-------- DATASET CONTENT

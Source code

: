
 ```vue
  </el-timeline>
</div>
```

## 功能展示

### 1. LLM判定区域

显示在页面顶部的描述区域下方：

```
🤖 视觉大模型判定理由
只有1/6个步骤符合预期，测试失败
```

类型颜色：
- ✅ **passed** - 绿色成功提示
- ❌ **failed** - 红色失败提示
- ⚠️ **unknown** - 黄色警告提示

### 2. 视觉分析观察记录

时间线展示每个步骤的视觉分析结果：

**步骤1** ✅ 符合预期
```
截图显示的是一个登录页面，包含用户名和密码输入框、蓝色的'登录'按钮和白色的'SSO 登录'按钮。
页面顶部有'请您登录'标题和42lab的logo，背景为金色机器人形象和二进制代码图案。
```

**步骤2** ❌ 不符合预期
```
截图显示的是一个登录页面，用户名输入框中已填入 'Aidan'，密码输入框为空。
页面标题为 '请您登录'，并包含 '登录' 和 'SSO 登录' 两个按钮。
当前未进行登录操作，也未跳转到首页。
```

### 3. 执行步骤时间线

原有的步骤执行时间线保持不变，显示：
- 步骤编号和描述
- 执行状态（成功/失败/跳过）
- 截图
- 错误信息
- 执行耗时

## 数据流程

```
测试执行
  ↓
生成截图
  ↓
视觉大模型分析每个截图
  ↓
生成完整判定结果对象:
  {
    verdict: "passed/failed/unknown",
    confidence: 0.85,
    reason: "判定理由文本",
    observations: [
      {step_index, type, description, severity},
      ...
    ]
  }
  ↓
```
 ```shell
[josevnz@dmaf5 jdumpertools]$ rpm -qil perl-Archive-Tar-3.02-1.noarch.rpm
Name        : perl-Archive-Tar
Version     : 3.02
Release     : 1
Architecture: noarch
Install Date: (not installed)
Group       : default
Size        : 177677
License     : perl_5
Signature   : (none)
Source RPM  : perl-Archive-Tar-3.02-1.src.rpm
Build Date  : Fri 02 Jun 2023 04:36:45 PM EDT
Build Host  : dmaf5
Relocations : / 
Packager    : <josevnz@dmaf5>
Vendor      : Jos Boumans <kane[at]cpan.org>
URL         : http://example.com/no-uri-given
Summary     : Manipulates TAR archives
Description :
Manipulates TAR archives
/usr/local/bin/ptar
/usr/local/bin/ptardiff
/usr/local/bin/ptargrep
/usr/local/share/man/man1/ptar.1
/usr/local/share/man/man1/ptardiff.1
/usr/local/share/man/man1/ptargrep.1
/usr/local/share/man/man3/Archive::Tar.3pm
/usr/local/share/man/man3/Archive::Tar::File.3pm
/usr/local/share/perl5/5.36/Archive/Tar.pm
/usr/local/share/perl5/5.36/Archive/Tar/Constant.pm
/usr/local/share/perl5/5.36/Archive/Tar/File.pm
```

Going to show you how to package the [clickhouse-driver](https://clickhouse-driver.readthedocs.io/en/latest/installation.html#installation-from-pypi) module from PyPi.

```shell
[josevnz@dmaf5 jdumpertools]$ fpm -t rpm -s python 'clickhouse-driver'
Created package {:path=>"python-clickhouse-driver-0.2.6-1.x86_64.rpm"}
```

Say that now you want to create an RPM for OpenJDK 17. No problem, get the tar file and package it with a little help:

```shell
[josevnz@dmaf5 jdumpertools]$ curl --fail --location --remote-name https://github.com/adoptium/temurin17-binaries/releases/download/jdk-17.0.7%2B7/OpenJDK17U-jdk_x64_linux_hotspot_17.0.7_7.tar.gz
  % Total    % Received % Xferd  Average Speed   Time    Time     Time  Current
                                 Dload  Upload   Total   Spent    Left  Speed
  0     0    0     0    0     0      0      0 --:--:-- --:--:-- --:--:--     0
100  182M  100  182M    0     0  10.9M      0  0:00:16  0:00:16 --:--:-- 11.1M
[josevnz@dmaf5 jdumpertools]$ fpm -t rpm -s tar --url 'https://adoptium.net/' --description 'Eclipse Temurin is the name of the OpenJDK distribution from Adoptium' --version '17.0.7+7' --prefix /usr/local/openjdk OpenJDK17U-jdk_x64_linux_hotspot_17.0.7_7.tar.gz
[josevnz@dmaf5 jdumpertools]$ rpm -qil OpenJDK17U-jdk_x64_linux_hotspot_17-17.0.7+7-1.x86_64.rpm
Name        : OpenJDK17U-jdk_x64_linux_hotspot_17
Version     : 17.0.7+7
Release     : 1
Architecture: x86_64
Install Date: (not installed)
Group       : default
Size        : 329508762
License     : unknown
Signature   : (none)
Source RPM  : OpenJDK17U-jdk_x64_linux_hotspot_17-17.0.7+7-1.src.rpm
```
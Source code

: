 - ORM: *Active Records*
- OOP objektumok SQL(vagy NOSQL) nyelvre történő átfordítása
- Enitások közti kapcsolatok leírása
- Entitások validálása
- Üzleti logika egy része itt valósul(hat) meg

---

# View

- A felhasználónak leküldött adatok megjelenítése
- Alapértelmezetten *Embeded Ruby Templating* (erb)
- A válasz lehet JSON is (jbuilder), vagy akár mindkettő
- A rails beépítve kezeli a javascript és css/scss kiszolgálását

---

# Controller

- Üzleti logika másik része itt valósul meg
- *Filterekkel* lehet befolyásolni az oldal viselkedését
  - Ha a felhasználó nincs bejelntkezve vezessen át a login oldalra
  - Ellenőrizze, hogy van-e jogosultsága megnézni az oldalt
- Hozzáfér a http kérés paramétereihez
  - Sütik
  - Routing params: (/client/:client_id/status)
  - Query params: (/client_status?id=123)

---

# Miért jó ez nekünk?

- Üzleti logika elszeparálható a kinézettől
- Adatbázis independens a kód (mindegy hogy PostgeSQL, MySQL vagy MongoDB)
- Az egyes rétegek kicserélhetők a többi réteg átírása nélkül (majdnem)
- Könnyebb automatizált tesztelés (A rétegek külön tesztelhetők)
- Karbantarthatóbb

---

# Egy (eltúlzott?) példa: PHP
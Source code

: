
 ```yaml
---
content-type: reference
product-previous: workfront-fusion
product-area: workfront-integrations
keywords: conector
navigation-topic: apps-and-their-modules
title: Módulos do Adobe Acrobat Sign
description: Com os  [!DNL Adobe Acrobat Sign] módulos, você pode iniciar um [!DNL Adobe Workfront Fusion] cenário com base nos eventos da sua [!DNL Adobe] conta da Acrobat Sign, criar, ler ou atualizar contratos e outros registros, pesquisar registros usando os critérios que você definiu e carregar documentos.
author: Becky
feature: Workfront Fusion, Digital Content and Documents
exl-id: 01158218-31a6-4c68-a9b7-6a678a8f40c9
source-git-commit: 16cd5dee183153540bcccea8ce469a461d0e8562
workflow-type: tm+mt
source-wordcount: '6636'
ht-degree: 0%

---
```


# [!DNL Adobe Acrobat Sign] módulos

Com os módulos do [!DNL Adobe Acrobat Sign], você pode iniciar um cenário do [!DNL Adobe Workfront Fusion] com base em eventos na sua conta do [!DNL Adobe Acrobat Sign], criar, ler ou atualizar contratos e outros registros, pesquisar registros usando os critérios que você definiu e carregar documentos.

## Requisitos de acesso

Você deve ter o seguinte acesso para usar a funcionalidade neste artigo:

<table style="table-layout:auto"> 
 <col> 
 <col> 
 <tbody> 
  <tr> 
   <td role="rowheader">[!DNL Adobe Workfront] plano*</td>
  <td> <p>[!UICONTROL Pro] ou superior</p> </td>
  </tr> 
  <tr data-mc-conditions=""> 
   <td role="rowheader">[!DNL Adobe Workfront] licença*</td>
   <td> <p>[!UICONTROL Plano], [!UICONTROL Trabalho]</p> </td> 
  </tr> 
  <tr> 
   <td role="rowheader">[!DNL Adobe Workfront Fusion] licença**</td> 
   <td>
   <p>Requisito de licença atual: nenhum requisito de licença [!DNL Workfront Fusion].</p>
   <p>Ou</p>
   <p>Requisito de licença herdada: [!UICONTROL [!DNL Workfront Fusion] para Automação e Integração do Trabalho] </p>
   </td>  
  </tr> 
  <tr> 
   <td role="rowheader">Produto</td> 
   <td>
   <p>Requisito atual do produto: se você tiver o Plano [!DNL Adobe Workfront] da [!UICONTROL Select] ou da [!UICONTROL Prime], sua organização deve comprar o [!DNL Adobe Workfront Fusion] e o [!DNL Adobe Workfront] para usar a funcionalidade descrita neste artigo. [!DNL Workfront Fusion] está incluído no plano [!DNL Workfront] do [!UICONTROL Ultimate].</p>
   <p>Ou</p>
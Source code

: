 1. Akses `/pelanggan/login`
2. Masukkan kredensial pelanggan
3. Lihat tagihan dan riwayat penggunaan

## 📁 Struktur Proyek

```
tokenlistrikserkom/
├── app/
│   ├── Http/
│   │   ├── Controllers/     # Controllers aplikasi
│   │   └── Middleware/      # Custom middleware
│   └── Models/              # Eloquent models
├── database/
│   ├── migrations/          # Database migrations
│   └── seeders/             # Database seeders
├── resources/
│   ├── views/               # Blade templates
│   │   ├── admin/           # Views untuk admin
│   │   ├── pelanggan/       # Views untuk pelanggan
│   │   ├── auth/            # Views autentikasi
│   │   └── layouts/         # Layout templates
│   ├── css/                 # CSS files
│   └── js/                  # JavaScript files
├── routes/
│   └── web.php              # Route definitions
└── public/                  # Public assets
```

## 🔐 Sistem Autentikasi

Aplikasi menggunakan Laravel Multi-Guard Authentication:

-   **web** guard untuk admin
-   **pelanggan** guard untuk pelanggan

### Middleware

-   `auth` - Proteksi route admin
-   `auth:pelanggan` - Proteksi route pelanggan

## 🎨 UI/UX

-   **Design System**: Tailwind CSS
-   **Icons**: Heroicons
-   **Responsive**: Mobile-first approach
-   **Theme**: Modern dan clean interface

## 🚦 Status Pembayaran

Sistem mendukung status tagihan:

----------------

The answer must be the line containing "## 🔐 Sistem Autentikasi" and every line after it through the last line of the records above, repeated exactly.

## 🔐 Sistem Autentikasi

Aplikasi menggunakan Laravel Multi-Guard Authentication:

-   **web** guard untuk admin
-   **pelanggan** guard untuk pelanggan

### Middleware

-   `auth` - Proteksi route admin
-   `auth:pelanggan` - Proteksi route pelanggan

## 🎨 UI/UX

-   **Design System**: Tailwind CSS
-   **Icons**: Heroicons
-   **Responsive**: Mobile-first approach
-   **Theme**: Modern dan clean interface

## 🚦 Status Pembayaran

Sistem mendukung status tagihan:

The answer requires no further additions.